Monday, February 7, 2011

"First Thing Monday Morning"

Writing this post on my way into work on Monday morning, I’m already overwhelmed. I know that on my in box are three messages from three separate partners with three different projects all of which need to be done “first thing” Monday morning. None of the messages ask if I’m available to do a project “first thing” Monday morning. None of the messages ask if I have court. All three just assume that I’ll drop whatever I’m doing and make magic happen. Nobody cares how I do it, they just care that I do their work.

I wonder why the partners go through the “first thing Monday morning” song and dance. Why don’t they just send me an email saying “Do this work this weekend.”? After all, that’s what they want. They feel I owe them a day since Snowpocalypse prevented people from working one day last week. And while I have no objection to working for my salary, the truth is we could have a week of snowpocalypses and I still would have more billable hours than the minimum firm requirement. The partners are already getting the benefit of their bargain. But the partners don’t look at it that way. All they see is that they paid me my salary for an entire week last week and the snow gave me a Wednesday off. Therefore, they need to send me at least eight hours of additional work.

I know I could have avoided this Monday morning stress by actually doing the work that was emailed to me over the weekend. But I felt entitled to my weekend. Friday was my Friday off. And, like almost every Friday I schedule off, there was an “emergency” that required me to drive to a client and work for half a day there. I did that, without complaint. I also worked on Snowpocalypse. Yes, the majority of the day I spent with the kids, playing play-doh and sledding outside. Husband has a job that requires him to work no matter the natural disaster - I had to watch the kids. But I still worked. After dinner I turned on a movie for the kids and redlined a brief. And I sent it to a partner. They know I was working. The firm didn’t get any “free day” from me.
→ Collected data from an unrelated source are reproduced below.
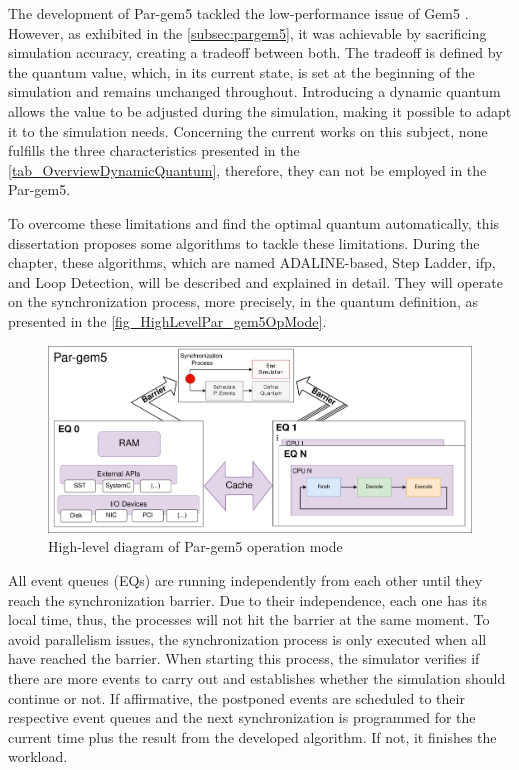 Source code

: 
The development of Par-gem5 \cite{pargem5} tackled the low-performance issue of Gem5 \cite{TheGem5Simulator}. However, as exhibited in the 
\autoref{subsec:pargem5}, it was achievable by sacrificing simulation accuracy, creating a tradeoff between both. 
The tradeoff is defined by the quantum value, which, in its current state, is set at the beginning of the simulation and remains unchanged 
throughout. Introducing a dynamic quantum allows the value to be adjusted during the simulation, making it possible to adapt it to the 
simulation needs. Concerning the current works on this subject, none fulfills the three characteristics presented in the 
\autoref{tab_OverviewDynamicQuantum}, therefore, they can not be employed in the Par-gem5. 

To overcome these limitations and find the optimal quantum automatically, this dissertation proposes some algorithms to tackle these limitations.   
During the chapter, these algorithms, which are named ADALINE-based, Step Ladder, \gls{ifp}, and Loop Detection, will be described 
and explained in detail. They will operate on the synchronization process, more precisely, in the quantum definition, as presented 
in the \autoref{fig_HighLevelPar_gem5OpMode}.

\begin{figure}[]
	\centering
 	\includegraphics[width=0.8\linewidth]{Images/HighLevelPar_gem5OpMode.png}
 	\caption{High-level diagram of Par-gem5 operation mode}
	\label{fig_HighLevelPar_gem5OpMode}
\end{figure}


All event queues (EQs) are running independently from each other until they reach the synchronization barrier. 
Due to their independence, each one has its local time, thus, the processes will not hit the barrier at the same moment. 
To avoid parallelism issues, the synchronization process is only executed when all have reached the barrier. When starting this 
process, the simulator verifies if there are more events to carry out and establishes whether the simulation should continue or not.
If affirmative, the postponed events are scheduled to their respective event queues and the next synchronization is programmed for 
the current time plus the result from the developed algorithm. If not, it finishes the workload.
So I felt entitled to take my weekend and focus on my family. With the loose definition of “emergency” employed by my firm, there will always be the opportunity to do additional work on the weekend. But there are only a few more weekends that I’ll be able to take my kids ice skating or participate in parent-tot gymnastics. I chose that.
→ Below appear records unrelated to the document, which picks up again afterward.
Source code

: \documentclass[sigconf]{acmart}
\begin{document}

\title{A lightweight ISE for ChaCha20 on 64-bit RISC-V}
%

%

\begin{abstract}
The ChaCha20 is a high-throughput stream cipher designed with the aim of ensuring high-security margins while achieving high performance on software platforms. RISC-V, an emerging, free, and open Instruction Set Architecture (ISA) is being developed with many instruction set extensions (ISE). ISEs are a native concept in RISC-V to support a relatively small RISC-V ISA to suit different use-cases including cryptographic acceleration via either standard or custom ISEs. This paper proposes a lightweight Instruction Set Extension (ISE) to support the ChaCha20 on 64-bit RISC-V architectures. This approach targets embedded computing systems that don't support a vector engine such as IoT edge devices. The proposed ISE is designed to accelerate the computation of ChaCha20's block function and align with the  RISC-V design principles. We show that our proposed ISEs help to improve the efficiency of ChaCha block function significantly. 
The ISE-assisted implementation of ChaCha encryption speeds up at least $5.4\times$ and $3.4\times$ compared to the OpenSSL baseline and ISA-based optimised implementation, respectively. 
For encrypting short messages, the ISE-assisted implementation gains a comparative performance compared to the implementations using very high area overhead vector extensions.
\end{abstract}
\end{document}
But now I’m paying the price. I have no idea which project I’m going to do first, or how I’m even going to manage to do three “emergency” projects on top of the marketing meeting the firm scheduled for me this morning, the meeting with the chair of the non-profit I volunteer for and – oh yeah – my own caseload. I’m sure if you asked the partners they’d tell you that I’ll figure it out. And they are right.  I will figure it out. But I’d do the work with a lot less resentment if even one of the partners had asked me to do their project rather than assume I would drop everything to make their assumption a reality.

The firm can continue dumping projects on me, trying to squeeze every last billable hour out of me. But they more they take away from my family during the week, the more I’m going to protect my weekend and day off. Push all you want, law firm, but you don’t own me just because you pay me a salary. You claim to be a firm that puts family first, and I’m going to be the one to hold you to that.  Or I'll be fired trying.